§ WHAT TO PRODUCE:
Beginning at the top of the material, repeat each line exactly, and stop once the line with "国务院发展改革部门、文化和旅游主管部门组织开展黄河国家文化公园建设。" has been written.

# # # #

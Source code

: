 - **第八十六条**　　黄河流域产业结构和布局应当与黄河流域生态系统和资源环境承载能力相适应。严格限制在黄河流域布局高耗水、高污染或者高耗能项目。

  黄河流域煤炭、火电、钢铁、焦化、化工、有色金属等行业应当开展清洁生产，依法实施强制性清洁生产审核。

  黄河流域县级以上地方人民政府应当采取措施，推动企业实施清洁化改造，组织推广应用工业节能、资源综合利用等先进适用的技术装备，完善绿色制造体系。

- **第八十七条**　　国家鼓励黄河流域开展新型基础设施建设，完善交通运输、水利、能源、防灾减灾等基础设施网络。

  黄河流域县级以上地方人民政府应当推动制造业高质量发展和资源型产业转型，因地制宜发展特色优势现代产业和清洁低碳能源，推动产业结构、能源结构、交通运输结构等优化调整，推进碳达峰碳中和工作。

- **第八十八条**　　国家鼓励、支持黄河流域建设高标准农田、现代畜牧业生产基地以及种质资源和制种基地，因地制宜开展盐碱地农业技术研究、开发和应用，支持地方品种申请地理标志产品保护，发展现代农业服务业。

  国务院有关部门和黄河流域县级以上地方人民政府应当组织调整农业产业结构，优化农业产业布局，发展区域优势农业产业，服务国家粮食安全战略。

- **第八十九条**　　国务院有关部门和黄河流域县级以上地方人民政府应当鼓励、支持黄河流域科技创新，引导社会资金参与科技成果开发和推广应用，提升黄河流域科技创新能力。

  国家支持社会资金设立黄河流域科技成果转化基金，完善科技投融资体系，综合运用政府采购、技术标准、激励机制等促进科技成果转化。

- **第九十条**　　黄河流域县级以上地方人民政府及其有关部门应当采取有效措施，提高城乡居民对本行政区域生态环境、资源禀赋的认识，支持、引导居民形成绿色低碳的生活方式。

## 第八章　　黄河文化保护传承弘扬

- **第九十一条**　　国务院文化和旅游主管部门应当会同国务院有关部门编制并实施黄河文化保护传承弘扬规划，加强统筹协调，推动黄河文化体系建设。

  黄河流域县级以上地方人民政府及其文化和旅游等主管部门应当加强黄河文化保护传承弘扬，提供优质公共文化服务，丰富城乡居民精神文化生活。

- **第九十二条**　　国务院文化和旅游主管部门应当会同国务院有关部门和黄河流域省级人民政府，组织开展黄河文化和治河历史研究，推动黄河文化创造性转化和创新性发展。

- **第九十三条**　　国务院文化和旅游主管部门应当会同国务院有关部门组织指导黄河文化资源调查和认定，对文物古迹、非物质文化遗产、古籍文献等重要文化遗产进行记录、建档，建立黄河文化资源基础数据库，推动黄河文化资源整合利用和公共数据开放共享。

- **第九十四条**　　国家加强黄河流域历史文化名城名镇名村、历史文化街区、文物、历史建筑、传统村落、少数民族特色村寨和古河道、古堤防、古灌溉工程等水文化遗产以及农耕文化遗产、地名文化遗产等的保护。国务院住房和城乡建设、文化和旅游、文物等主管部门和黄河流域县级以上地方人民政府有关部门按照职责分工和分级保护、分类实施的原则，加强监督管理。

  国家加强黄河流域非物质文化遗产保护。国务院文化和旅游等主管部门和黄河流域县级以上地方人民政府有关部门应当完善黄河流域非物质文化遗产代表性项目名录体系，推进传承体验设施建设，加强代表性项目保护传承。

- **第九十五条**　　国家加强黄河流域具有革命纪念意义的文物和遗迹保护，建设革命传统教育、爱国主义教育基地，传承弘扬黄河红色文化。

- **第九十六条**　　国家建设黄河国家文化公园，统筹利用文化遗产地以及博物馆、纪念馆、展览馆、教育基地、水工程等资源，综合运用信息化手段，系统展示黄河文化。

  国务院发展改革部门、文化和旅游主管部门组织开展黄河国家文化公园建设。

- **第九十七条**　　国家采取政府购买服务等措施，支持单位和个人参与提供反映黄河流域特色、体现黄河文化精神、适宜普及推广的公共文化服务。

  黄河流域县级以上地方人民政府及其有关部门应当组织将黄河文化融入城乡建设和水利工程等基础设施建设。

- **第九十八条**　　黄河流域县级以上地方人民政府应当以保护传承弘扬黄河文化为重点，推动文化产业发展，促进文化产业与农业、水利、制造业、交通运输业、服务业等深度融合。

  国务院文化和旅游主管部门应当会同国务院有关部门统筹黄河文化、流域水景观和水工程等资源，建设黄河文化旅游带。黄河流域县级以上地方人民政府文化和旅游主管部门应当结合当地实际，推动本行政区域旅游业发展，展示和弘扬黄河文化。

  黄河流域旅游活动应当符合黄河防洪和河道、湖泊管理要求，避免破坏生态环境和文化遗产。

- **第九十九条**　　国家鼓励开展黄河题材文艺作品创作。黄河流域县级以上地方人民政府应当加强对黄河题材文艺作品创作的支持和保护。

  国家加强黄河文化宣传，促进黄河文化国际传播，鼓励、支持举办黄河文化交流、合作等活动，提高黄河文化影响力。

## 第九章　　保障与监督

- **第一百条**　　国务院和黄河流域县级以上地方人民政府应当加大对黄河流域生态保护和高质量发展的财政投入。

# # # #

§ EXERCISE SOLUTION:
Source code

: - **第八十六条**　　黄河流域产业结构和布局应当与黄河流域生态系统和资源环境承载能力相适应。严格限制在黄河流域布局高耗水、高污染或者高耗能项目。

  黄河流域煤炭、火电、钢铁、焦化、化工、有色金属等行业应当开展清洁生产，依法实施强制性清洁生产审核。

  黄河流域县级以上地方人民政府应当采取措施，推动企业实施清洁化改造，组织推广应用工业节能、资源综合利用等先进适用的技术装备，完善绿色制造体系。

- **第八十七条**　　国家鼓励黄河流域开展新型基础设施建设，完善交通运输、水利、能源、防灾减灾等基础设施网络。

  黄河流域县级以上地方人民政府应当推动制造业高质量发展和资源型产业转型，因地制宜发展特色优势现代产业和清洁低碳能源，推动产业结构、能源结构、交通运输结构等优化调整，推进碳达峰碳中和工作。

- **第八十八条**　　国家鼓励、支持黄河流域建设高标准农田、现代畜牧业生产基地以及种质资源和制种基地，因地制宜开展盐碱地农业技术研究、开发和应用，支持地方品种申请地理标志产品保护，发展现代农业服务业。

  国务院有关部门和黄河流域县级以上地方人民政府应当组织调整农业产业结构，优化农业产业布局，发展区域优势农业产业，服务国家粮食安全战略。

- **第八十九条**　　国务院有关部门和黄河流域县级以上地方人民政府应当鼓励、支持黄河流域科技创新，引导社会资金参与科技成果开发和推广应用，提升黄河流域科技创新能力。

  国家支持社会资金设立黄河流域科技成果转化基金，完善科技投融资体系，综合运用政府采购、技术标准、激励机制等促进科技成果转化。

- **第九十条**　　黄河流域县级以上地方人民政府及其有关部门应当采取有效措施，提高城乡居民对本行政区域生态环境、资源禀赋的认识，支持、引导居民形成绿色低碳的生活方式。

## 第八章　　黄河文化保护传承弘扬

- **第九十一条**　　国务院文化和旅游主管部门应当会同国务院有关部门编制并实施黄河文化保护传承弘扬规划，加强统筹协调，推动黄河文化体系建设。

  黄河流域县级以上地方人民政府及其文化和旅游等主管部门应当加强黄河文化保护传承弘扬，提供优质公共文化服务，丰富城乡居民精神文化生活。

- **第九十二条**　　国务院文化和旅游主管部门应当会同国务院有关部门和黄河流域省级人民政府，组织开展黄河文化和治河历史研究，推动黄河文化创造性转化和创新性发展。

- **第九十三条**　　国务院文化和旅游主管部门应当会同国务院有关部门组织指导黄河文化资源调查和认定，对文物古迹、非物质文化遗产、古籍文献等重要文化遗产进行记录、建档，建立黄河文化资源基础数据库，推动黄河文化资源整合利用和公共数据开放共享。

- **第九十四条**　　国家加强黄河流域历史文化名城名镇名村、历史文化街区、文物、历史建筑、传统村落、少数民族特色村寨和古河道、古堤防、古灌溉工程等水文化遗产以及农耕文化遗产、地名文化遗产等的保护。国务院住房和城乡建设、文化和旅游、文物等主管部门和黄河流域县级以上地方人民政府有关部门按照职责分工和分级保护、分类实施的原则，加强监督管理。

  国家加强黄河流域非物质文化遗产保护。国务院文化和旅游等主管部门和黄河流域县级以上地方人民政府有关部门应当完善黄河流域非物质文化遗产代表性项目名录体系，推进传承体验设施建设，加强代表性项目保护传承。

- **第九十五条**　　国家加强黄河流域具有革命纪念意义的文物和遗迹保护，建设革命传统教育、爱国主义教育基地，传承弘扬黄河红色文化。

- **第九十六条**　　国家建设黄河国家文化公园，统筹利用文化遗产地以及博物馆、纪念馆、展览馆、教育基地、水工程等资源，综合运用信息化手段，系统展示黄河文化。

  国务院发展改革部门、文化和旅游主管部门组织开展黄河国家文化公园建设。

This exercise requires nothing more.